EXERCISE INSTRUCTIONS:
Every entry gets copied exactly. No images go into the copy.

Segment Open

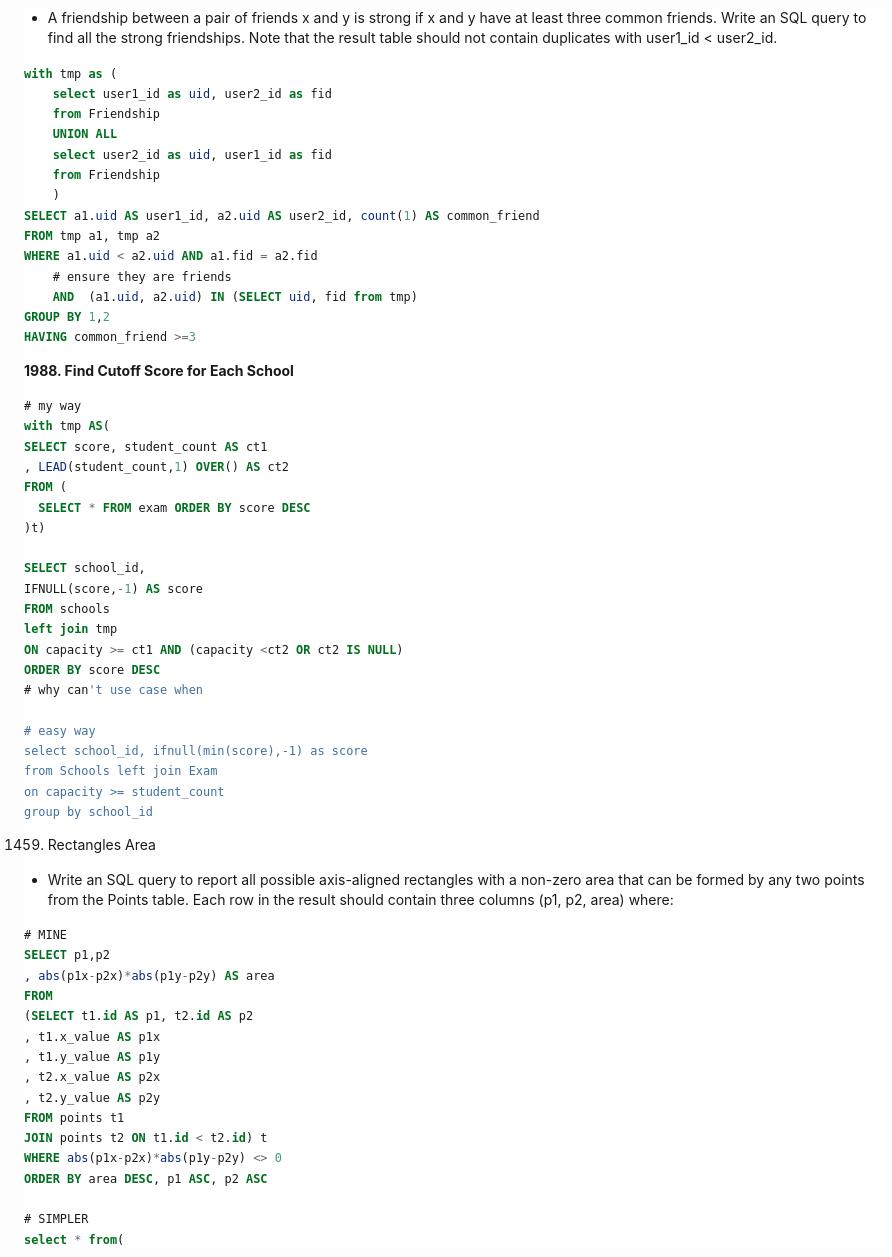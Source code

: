 - A friendship between a pair of friends x and y is strong if x and y have at least three common friends.
Write an SQL query to find all the strong friendships.
Note that the result table should not contain duplicates with user1_id < user2_id.
```sql
with tmp as (
    select user1_id as uid, user2_id as fid
    from Friendship
    UNION ALL
    select user2_id as uid, user1_id as fid
    from Friendship
    )
SELECT a1.uid AS user1_id, a2.uid AS user2_id, count(1) AS common_friend
FROM tmp a1, tmp a2
WHERE a1.uid < a2.uid AND a1.fid = a2.fid 
    # ensure they are friends
    AND  (a1.uid, a2.uid) IN (SELECT uid, fid from tmp)
GROUP BY 1,2
HAVING common_friend >=3
```
**1988. Find Cutoff Score for Each School**
```sql
# my way
with tmp AS(
SELECT score, student_count AS ct1
, LEAD(student_count,1) OVER() AS ct2
FROM (
  SELECT * FROM exam ORDER BY score DESC
)t)

SELECT school_id,
IFNULL(score,-1) AS score
FROM schools
left join tmp
ON capacity >= ct1 AND (capacity <ct2 OR ct2 IS NULL) 
ORDER BY score DESC
# why can't use case when

# easy way
select school_id, ifnull(min(score),-1) as score
from Schools left join Exam
on capacity >= student_count
group by school_id
```
1459. Rectangles Area
- Write an SQL query to report all possible axis-aligned rectangles with a non-zero area that can be formed by any two points from the Points table. Each row in the result should contain three columns (p1, p2, area) where:
```sql
# MINE
SELECT p1,p2
, abs(p1x-p2x)*abs(p1y-p2y) AS area
FROM
(SELECT t1.id AS p1, t2.id AS p2
, t1.x_value AS p1x
, t1.y_value AS p1y
, t2.x_value AS p2x
, t2.y_value AS p2y
FROM points t1
JOIN points t2 ON t1.id < t2.id) t
WHERE abs(p1x-p2x)*abs(p1y-p2y) <> 0
ORDER BY area DESC, p1 ASC, p2 ASC 

# SIMPLER
select * from(
```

Segment Closed

REPLY:
Source code

: - A friendship between a pair of friends x and y is strong if x and y have at least three common friends.
Write an SQL query to find all the strong friendships.
Note that the result table should not contain duplicates with user1_id < user2_id.
```sql
with tmp as (
    select user1_id as uid, user2_id as fid
    from Friendship
    UNION ALL
    select user2_id as uid, user1_id as fid
    from Friendship
    )
SELECT a1.uid AS user1_id, a2.uid AS user2_id, count(1) AS common_friend
FROM tmp a1, tmp a2
WHERE a1.uid < a2.uid AND a1.fid = a2.fid 
    # ensure they are friends
    AND  (a1.uid, a2.uid) IN (SELECT uid, fid from tmp)
GROUP BY 1,2
HAVING common_friend >=3
```
**1988. Find Cutoff Score for Each School**
```sql
# my way
with tmp AS(
SELECT score, student_count AS ct1
, LEAD(student_count,1) OVER() AS ct2
FROM (
  SELECT * FROM exam ORDER BY score DESC
)t)

SELECT school_id,
IFNULL(score,-1) AS score
FROM schools
left join tmp
ON capacity >= ct1 AND (capacity <ct2 OR ct2 IS NULL) 
ORDER BY score DESC
# why can't use case when

# easy way
select school_id, ifnull(min(score),-1) as score
from Schools left join Exam
on capacity >= student_count
group by school_id
```
1459. Rectangles Area
- Write an SQL query to report all possible axis-aligned rectangles with a non-zero area that can be formed by any two points from the Points table. Each row in the result should contain three columns (p1, p2, area) where:
```sql
# MINE
SELECT p1,p2
, abs(p1x-p2x)*abs(p1y-p2y) AS area
FROM
(SELECT t1.id AS p1, t2.id AS p2
, t1.x_value AS p1x
, t1.y_value AS p1y
, t2.x_value AS p2x
, t2.y_value AS p2y
FROM points t1
JOIN points t2 ON t1.id < t2.id) t
WHERE abs(p1x-p2x)*abs(p1y-p2y) <> 0
ORDER BY area DESC, p1 ASC, p2 ASC 

# SIMPLER
select * from(
```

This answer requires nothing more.